Comment analysez-vous cette défaite ?
Jeff Henckels : Pour moi, c’est O. K. Je voulais tirer de bonnes flèches et ne pas commettre beaucoup de fautes. Je n’ai pas fait beaucoup d’erreurs. J’ai bien tiré. Toutes les flèches étaient bien tirées à l’exception d’une qui était poussée un peu dehors mais sinon, c’était toujours des 9.
Malgré le score de 6-0, il ne manquait pas grand-chose ?
C’est vrai. Je n’étais pas super loin. Lui commence par un 8, moi aussi.
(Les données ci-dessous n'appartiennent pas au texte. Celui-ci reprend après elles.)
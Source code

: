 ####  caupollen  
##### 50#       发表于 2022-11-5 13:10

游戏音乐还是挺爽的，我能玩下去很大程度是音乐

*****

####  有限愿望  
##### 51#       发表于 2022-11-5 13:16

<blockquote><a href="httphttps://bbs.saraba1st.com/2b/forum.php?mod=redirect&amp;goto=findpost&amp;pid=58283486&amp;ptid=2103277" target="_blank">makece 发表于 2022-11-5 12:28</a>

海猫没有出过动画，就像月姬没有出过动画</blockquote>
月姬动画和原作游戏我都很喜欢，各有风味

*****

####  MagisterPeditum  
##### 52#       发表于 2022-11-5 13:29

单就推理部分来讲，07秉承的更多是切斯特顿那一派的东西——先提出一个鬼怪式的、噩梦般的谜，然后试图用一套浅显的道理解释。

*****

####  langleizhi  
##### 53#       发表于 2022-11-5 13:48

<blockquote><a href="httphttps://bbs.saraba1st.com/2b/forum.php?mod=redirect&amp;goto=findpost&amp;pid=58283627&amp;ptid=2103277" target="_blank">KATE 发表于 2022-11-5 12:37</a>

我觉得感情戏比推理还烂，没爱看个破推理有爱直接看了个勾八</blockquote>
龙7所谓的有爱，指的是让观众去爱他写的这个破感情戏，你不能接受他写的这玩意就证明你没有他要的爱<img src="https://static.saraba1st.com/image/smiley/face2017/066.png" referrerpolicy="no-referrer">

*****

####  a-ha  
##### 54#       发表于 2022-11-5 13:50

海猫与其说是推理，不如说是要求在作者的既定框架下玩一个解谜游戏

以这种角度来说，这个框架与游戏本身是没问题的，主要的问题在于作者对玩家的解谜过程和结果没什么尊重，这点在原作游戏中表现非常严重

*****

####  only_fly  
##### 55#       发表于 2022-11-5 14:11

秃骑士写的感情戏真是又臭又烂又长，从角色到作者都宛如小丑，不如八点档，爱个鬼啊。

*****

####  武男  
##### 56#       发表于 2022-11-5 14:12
Ensuite, il fait un 10 et un 9 et moi 8 et 9. La deuxième manche, on était assez proche (NDLR : 26-28) et sur la troisième, il gagne d’un point (28-29). Dans le match d’avant, on voit le champion olympique de Londres se faire sortir avec des 5-6-7. Dans notre match, il n’y a eu que des 8 et plus. On a super bien tiré. Mais face à lui, la porte n’était jamais vraiment ouverte.
On vous sent satisfait ?
Bien sûr. Je n’ai rien à me reprocher. Je suis content avec mon tir, c’est ce que je voulais faire. Après mon accident, je ne savais même pas si je pourrais encore une fois participer aux Jeux. Je ne vais pas commencer à me plaindre d’un niveau qui n’est pas si mauvais que cela. Et puis je suis tombé contre un mec très fort, qui est en feu.
Vous aviez annoncé que ce serait votre dernière apparition aux JO. Vous maintenez ?
Je vais normalement participer aux championnats du monde en septembre aux États-Unis. Après, on va se calmer un peu. J’ai besoin de prendre un peu de distance. De reprendre un peu ma vie en main. Plein de personnes me demandent si j’irais jusqu’à Paris. Pour l’instant, c’est non ! Je vais peut-être faire de l’arc à poulies, on verra bien!